By Sepulture {Mood Disorder}

It starts here.

What he sees is a throne.
Scarlet bright, with a backdrop of gold.
Polished arms, and a cushion of velvet.

What he sees is a goddess.
Pale soft, with a sheen of peach.
Bronze hair, and a shining crown.

What he sees is a beauty.
Smile light, with a loving eye.
Gift accepted, and a hand extended.

It starts here.

Walking backwards.

A broken reminder of a broken life.
No face to show.
Look, his legs can’t hold him and he
A mocking crookedness in the straight limbs
reminds him a small child in a bright dress
she balances her laugh on the three legs
and in her triumph

His hands are cold. Dead eyes and
lonely soul with no reminder. Remainder
not even whole.
His spark fires and he stands.
Behind him, with nothing to hold it,
the chair totters, and


  1. I like both- the first, he speaks, is direct, and the second- moves into another realm, great!

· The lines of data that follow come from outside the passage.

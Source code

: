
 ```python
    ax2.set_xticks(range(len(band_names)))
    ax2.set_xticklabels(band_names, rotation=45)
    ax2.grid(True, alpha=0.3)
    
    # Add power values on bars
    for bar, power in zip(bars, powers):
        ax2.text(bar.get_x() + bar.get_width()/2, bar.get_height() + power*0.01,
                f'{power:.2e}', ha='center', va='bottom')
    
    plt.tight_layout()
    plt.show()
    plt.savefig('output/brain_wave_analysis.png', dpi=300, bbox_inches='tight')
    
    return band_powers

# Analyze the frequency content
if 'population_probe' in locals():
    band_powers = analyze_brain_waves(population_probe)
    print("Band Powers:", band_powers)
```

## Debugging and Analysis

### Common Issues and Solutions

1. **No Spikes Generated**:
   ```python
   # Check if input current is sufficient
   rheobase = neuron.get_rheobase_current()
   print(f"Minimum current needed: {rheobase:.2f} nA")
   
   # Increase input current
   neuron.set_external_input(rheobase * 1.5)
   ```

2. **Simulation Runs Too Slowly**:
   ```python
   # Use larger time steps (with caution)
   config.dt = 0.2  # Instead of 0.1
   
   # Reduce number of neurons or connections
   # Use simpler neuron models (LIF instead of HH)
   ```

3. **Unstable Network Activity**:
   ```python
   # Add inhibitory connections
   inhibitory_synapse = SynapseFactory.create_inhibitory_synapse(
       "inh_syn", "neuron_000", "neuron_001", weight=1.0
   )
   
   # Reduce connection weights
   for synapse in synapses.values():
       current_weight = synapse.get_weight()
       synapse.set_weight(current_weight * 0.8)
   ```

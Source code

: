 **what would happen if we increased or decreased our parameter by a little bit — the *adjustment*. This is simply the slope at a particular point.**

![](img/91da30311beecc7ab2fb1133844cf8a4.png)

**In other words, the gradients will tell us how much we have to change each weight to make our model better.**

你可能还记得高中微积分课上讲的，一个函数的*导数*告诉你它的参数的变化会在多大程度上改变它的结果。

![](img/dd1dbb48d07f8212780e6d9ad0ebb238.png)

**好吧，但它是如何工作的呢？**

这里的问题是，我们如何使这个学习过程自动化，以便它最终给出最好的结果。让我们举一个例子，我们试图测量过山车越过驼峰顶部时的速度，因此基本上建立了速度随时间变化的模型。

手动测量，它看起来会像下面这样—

  2. OH PS- my poetry site is, otherwise food on a plate is my 'real' poetry job :)

  3. the crux of this for me: "his legs can't hold him."

    i love that. there's a vulnerability about it.

  4. For a first try (as you claimed on RWP), this is pretty darn good. :) It's like a mirage changing shape. Very cool.

  5. Very nice starts out sweetly and becomes dark. Nicely done!


  6. I like the way you consturct two vantage points. Your images are really strong.

  7. I like this a lot. I also like the 2 points of view and the way they contrast. I especially like the title "Walking Backwards" coming right after the line "It starts here." I paused on those lines, really digging them.

  8. Backtracking is a wonderful reflection. Nice!

  9. Many thanks for the comments, everyone :)

    namingcontellations, in case you check back here, I didn't mean my first time writing poetry, but my first writing from a prompt. Glad what came out was liked, though.

  10. I like how you use contrast in each half of the poem...the first half being the ideal and the second half being the real. Your line breaks added to the piece as well, how each time you position "falls" on a line by itself for emphasis. Glad to see you on RWP. And good work this week.